BEGIN RECORDS SHOWN
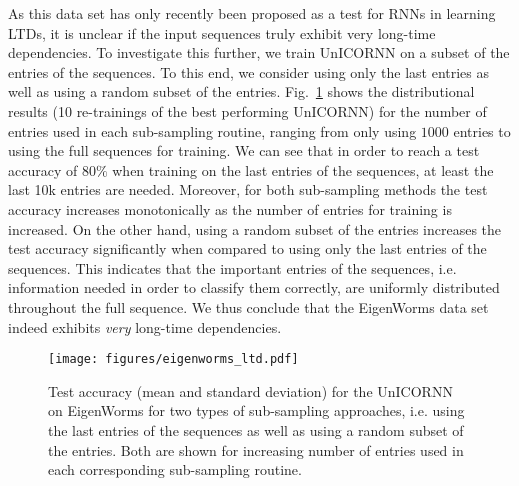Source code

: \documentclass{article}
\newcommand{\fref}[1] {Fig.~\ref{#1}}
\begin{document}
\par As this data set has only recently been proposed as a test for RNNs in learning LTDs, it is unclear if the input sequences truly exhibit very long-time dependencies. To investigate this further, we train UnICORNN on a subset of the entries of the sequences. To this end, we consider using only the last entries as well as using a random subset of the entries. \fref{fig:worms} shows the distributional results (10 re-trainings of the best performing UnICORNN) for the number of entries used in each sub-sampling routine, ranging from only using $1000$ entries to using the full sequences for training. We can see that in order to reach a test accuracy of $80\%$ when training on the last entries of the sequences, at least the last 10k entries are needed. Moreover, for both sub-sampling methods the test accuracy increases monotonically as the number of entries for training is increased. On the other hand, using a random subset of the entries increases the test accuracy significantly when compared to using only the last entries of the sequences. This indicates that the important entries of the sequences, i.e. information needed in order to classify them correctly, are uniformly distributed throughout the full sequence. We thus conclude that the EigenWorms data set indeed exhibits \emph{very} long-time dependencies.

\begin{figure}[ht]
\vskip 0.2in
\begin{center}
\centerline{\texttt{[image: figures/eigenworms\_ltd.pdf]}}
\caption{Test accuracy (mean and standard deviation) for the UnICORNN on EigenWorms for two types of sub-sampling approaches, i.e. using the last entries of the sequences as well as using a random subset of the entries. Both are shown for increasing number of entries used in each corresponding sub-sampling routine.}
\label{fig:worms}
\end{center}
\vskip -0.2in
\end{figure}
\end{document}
END RECORDS SHOWN
BEGIN RECORDS SHOWN
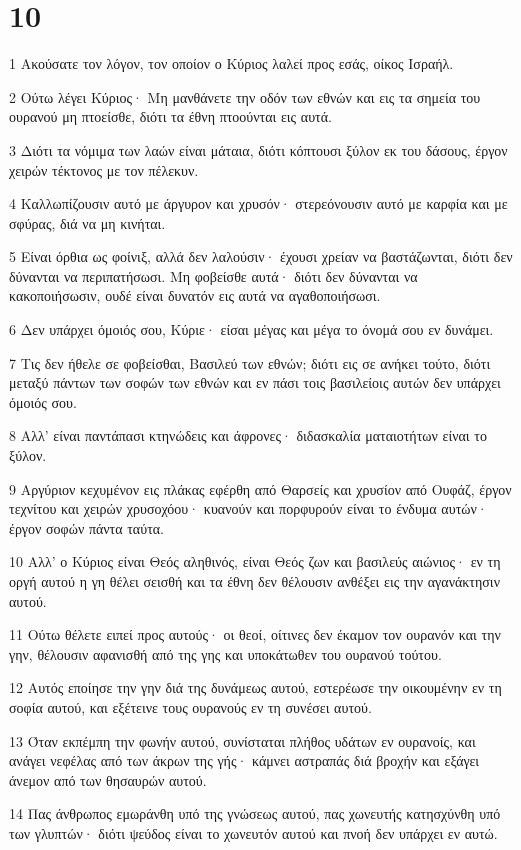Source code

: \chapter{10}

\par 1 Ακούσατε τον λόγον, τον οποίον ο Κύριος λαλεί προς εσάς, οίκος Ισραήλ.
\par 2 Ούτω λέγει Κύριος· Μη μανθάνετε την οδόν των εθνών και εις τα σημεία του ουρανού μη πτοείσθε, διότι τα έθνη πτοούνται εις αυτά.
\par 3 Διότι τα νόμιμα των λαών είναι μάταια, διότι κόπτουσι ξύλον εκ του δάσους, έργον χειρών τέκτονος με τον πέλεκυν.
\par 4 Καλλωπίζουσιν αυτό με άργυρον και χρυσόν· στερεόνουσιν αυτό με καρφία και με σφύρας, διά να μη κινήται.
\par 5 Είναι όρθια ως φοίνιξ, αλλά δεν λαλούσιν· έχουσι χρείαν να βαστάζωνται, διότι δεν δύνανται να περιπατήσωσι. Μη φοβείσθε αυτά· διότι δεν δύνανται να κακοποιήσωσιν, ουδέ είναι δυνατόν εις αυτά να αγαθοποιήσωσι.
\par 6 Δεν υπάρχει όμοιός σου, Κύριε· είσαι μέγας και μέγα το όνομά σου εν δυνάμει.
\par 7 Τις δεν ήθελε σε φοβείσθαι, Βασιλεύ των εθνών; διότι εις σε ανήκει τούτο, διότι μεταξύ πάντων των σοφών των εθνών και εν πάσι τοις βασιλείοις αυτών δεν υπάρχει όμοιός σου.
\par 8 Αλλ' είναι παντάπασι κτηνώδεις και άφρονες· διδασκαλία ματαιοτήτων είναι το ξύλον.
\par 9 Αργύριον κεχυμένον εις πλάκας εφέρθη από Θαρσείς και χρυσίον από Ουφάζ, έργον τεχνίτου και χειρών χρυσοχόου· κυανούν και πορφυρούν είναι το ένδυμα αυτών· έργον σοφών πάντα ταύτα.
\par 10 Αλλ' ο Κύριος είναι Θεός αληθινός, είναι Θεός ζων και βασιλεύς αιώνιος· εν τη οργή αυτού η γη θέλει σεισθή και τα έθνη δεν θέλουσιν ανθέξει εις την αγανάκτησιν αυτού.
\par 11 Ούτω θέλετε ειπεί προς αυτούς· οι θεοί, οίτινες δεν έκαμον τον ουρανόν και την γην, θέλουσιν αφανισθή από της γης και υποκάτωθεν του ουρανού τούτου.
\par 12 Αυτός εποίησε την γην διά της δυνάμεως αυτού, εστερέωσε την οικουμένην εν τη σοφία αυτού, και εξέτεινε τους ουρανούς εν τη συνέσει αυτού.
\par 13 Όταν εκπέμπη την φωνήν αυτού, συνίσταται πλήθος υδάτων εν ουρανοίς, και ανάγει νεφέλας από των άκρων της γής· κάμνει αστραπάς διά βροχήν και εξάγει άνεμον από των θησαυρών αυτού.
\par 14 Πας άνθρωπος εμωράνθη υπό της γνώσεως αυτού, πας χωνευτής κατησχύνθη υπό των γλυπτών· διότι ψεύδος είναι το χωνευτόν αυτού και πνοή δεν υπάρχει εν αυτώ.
END RECORDS SHOWN
#### TASK TO CARRY OUT
All lines in the data above from the one with "των θησαυρών αυτού." through the one with "υπάρχει εν αυτώ." must be repeated exactly, and no others.

#### TASK OUTPUT
\par 13 Όταν εκπέμπη την φωνήν αυτού, συνίσταται πλήθος υδάτων εν ουρανοίς, και ανάγει νεφέλας από των άκρων της γής· κάμνει αστραπάς διά βροχήν και εξάγει άνεμον από των θησαυρών αυτού.
\par 14 Πας άνθρωπος εμωράνθη υπό της γνώσεως αυτού, πας χωνευτής κατησχύνθη υπό των γλυπτών· διότι ψεύδος είναι το χωνευτόν αυτού και πνοή δεν υπάρχει εν αυτώ.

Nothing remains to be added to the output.